My original solution was to say that since the graph is not continuous in this range it makes no sense to try to find the integral (which should be infinite surely?). Is there more to it than this?
Thanks

2. Dec 5, 2009

### HallsofIvy

Staff Emeritus
Short answer: the integral of $1/x^2$ between -1 and 1 does NOT "come to -2". In fact, $1/x^2$ is not differentiable between -1 and 1 because of the infinite discontinuity at 0. Specifically, you cannot just find the anti-derivative and evaluate at -1 and 1.

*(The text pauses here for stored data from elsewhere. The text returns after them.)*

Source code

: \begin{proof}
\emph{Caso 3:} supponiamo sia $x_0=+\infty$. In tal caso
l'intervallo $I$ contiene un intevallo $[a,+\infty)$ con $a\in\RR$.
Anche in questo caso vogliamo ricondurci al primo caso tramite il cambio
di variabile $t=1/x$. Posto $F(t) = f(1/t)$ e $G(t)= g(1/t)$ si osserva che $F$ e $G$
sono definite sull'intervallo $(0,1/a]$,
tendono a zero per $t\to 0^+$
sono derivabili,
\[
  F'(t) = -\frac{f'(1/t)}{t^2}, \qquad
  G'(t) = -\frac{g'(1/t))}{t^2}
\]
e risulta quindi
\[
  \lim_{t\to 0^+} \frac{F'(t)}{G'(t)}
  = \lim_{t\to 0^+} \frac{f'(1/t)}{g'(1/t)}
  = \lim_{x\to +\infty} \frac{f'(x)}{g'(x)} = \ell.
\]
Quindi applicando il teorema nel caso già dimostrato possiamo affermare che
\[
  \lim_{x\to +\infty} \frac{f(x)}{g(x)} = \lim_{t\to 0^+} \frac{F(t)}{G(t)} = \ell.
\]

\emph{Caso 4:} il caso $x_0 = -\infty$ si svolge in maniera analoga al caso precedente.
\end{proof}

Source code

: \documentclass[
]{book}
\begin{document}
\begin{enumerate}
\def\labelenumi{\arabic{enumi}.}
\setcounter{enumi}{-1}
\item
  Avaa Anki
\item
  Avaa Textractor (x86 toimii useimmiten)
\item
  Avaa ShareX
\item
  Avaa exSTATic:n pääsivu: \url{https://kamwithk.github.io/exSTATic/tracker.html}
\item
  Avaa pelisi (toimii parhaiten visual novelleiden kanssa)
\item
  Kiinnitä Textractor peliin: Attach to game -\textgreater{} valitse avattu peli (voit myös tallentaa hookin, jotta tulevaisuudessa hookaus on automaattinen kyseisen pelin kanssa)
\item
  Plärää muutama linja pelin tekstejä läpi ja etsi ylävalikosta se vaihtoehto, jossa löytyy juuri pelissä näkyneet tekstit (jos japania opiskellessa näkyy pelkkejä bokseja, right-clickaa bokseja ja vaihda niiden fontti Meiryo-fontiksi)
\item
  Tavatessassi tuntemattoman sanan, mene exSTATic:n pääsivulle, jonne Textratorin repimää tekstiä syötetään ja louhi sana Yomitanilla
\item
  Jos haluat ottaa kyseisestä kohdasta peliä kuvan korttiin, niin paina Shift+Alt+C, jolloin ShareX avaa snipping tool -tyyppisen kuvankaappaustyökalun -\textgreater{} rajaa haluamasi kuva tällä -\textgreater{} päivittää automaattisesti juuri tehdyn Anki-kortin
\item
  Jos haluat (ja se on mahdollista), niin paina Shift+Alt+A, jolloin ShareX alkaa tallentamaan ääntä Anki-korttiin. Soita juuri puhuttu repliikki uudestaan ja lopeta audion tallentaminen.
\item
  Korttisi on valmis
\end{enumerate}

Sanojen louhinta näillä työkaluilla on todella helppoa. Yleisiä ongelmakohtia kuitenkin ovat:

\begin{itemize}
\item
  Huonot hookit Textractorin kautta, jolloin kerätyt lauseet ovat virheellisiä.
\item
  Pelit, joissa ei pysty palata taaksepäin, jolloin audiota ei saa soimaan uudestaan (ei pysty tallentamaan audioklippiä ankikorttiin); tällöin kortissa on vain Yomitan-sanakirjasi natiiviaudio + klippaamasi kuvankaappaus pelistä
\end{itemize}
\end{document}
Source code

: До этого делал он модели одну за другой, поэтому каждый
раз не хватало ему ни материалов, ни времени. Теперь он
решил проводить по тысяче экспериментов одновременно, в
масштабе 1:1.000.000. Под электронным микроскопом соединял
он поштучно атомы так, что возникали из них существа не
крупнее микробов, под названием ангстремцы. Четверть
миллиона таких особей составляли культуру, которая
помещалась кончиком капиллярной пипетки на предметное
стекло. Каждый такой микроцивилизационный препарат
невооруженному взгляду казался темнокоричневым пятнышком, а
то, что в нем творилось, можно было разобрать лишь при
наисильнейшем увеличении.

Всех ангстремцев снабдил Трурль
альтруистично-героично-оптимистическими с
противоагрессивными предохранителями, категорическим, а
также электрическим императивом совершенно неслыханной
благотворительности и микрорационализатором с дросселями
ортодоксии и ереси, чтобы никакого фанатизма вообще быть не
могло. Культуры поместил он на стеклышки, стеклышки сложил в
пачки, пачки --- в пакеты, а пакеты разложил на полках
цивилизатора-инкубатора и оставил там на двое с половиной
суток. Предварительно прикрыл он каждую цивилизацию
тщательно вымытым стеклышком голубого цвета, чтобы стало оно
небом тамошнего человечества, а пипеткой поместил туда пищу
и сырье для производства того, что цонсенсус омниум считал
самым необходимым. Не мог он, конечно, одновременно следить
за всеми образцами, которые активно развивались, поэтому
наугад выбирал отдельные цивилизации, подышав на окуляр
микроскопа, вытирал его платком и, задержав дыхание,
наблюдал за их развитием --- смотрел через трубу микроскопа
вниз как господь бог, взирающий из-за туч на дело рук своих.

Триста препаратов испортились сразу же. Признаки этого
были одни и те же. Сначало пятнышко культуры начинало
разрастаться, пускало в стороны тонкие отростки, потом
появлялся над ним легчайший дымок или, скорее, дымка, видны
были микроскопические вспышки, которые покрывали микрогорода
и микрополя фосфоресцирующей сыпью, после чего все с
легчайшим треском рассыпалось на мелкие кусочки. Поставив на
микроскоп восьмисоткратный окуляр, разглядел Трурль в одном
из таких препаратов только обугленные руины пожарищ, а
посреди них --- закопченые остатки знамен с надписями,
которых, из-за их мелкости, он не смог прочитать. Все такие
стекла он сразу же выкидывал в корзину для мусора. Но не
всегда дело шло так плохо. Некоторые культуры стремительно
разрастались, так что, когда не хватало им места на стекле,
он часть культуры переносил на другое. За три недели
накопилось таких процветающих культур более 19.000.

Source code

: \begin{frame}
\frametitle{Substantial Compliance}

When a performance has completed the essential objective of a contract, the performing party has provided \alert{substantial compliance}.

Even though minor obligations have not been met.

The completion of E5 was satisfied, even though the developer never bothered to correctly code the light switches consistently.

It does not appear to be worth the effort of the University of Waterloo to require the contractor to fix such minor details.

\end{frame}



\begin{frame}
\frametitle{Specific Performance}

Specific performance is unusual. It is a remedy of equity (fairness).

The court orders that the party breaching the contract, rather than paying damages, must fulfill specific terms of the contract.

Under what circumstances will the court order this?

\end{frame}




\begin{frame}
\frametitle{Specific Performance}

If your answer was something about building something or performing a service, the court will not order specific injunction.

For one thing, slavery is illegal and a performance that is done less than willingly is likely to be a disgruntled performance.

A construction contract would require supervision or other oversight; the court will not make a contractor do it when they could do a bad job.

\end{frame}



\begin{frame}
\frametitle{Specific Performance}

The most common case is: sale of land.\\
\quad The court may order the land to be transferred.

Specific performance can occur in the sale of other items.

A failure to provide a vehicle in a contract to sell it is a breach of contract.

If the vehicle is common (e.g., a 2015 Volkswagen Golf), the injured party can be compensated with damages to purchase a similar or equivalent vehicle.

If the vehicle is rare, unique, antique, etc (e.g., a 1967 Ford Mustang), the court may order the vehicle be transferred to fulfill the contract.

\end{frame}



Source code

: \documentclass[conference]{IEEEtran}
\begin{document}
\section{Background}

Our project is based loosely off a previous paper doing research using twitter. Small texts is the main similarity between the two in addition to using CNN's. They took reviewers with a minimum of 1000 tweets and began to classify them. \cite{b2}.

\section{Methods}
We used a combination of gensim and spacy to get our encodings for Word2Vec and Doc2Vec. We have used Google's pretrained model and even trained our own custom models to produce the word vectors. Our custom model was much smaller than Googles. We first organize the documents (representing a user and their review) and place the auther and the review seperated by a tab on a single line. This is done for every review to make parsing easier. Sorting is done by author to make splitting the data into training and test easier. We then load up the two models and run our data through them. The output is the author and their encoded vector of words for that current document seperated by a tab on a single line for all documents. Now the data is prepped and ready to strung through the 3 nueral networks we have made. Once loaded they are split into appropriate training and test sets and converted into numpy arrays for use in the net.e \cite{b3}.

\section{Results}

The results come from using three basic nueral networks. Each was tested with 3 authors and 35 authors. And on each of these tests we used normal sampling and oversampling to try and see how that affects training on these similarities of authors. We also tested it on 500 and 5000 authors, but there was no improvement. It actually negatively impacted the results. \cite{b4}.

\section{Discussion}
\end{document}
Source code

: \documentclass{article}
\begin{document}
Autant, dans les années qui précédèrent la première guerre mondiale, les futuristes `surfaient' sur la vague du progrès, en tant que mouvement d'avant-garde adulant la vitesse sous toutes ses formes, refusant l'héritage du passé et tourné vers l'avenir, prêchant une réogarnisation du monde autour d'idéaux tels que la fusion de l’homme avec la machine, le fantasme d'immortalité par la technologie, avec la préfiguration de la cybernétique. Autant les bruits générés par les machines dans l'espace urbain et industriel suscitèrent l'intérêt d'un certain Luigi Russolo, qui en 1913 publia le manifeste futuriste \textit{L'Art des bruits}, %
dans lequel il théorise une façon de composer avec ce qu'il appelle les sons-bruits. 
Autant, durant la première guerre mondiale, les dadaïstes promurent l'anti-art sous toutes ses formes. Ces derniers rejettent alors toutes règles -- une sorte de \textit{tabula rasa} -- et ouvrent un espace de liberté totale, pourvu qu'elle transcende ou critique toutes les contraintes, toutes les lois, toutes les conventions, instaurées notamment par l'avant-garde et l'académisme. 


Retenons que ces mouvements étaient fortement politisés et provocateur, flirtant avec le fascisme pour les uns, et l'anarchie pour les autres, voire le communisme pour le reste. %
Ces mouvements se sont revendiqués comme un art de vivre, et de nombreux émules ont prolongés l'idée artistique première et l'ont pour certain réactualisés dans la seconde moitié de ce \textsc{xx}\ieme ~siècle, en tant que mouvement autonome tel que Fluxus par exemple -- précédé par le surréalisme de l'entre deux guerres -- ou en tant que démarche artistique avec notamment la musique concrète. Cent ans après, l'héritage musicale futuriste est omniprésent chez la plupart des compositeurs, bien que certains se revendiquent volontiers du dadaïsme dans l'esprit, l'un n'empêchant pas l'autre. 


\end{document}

You could try to evaluate it using the definition of "improper integrals":
$$\int_{-1}^1 \frac{1}{x^2} dx= \int_{-1}^{-\alpha}\frac{1}{x^2}dx+ \int_\beta^1 \frac{1}{x^2}dx$$
and then take the limits as $\alpha$ and $\beta$ go to 0independently.
The two integrals are
$$-\frac{1}{x}\left|_{-1}^{-\alpha}+ \frac{1}{x}\right|_{\beta}^1= \frac{1}{\alpha}- 1- 1+ \frac{1}{\beta}$$
but that limit does not exist as $\alpha$ and $\beta$ go to 0 independently
.
If you were to assume that $\alpha= \beta$ you would be calcuating the "Cauchy Principle Value"- those two fractions would cancel and you would get "-2". If the integral itself exists, then the Cauchy Principle Value but if the integral does not exist, as here, you get the kind of ridiculous result you cite.

3. Dec 5, 2009

### Zoe-b

Ok thats fine, pretty much what I thought (though hadn't thought through the limits thing)
Thank you

4. Dec 5, 2009

### LCKurtz

. Actually, they wouldn't cancel; they both go to $\infty$. If the integrand was odd they would have cancelled.